» WORK ORDER
Give the number of lines below that contain "author", with no other output.

MATERIAL SUPPLIED Start Marker

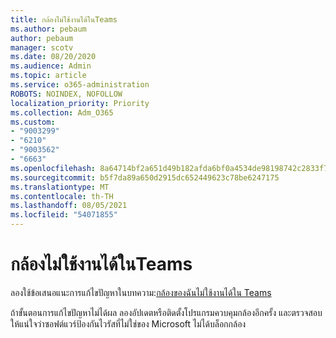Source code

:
 ```yaml
---
title: กล้องไม่ใช้งานได้ในTeams
ms.author: pebaum
author: pebaum
manager: scotv
ms.date: 08/20/2020
ms.audience: Admin
ms.topic: article
ms.service: o365-administration
ROBOTS: NOINDEX, NOFOLLOW
localization_priority: Priority
ms.collection: Adm_O365
ms.custom:
- "9003299"
- "6210"
- "9003562"
- "6663"
ms.openlocfilehash: 8a64714bf2a651d49b182afda6bf0a4534de98198742c2833f7ba9deb93e1c38
ms.sourcegitcommit: b5f7da89a650d2915dc652449623c78be6247175
ms.translationtype: MT
ms.contentlocale: th-TH
ms.lasthandoff: 08/05/2021
ms.locfileid: "54071855"
---
```

# <a name="camera-isnt-working-in-teams"></a>กล้องไม่ใช้งานได้ในTeams

ลองใช้ข้อเสนอแนะการแก้ไขปัญหาในบทความ:[กล้องของฉันไม่ใช้งานได้ใน Teams](https://support.microsoft.com/office/my-camera-isn-t-working-in-teams-9581983b-c6f9-40e3-b0d8-122857972ade)

ถ้าขั้นตอนการแก้ไขปัญหาไม่ได้ผล ลองอัปเดตหรือติดตั้งโปรแกรมควบคุมกล้องอีกครั้ง และตรวจสอบให้แน่ใจว่าซอฟต์แวร์ป้องกันไวรัสที่ไม่ใช่ของ Microsoft ไม่ได้บล็อกกล้อง
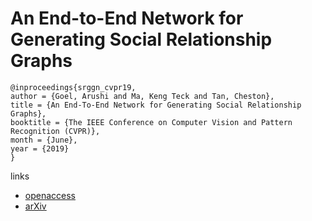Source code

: # An End-to-End Network for Generating Social Relationship Graphs

```
@inproceedings{srggn_cvpr19,
author = {Goel, Arushi and Ma, Keng Teck and Tan, Cheston},
title = {An End-To-End Network for Generating Social Relationship Graphs},
booktitle = {The IEEE Conference on Computer Vision and Pattern Recognition (CVPR)},
month = {June},
year = {2019}
}
```

links
- [openaccess](http://openaccess.thecvf.com/content_CVPR_2019/html/Goel_An_End-To-End_Network_for_Generating_Social_Relationship_Graphs_CVPR_2019_paper.html)
- [arXiv](https://arxiv.org/abs/1903.09784)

MATERIAL SUPPLIED End Marker

» OUTPUT BELOW
3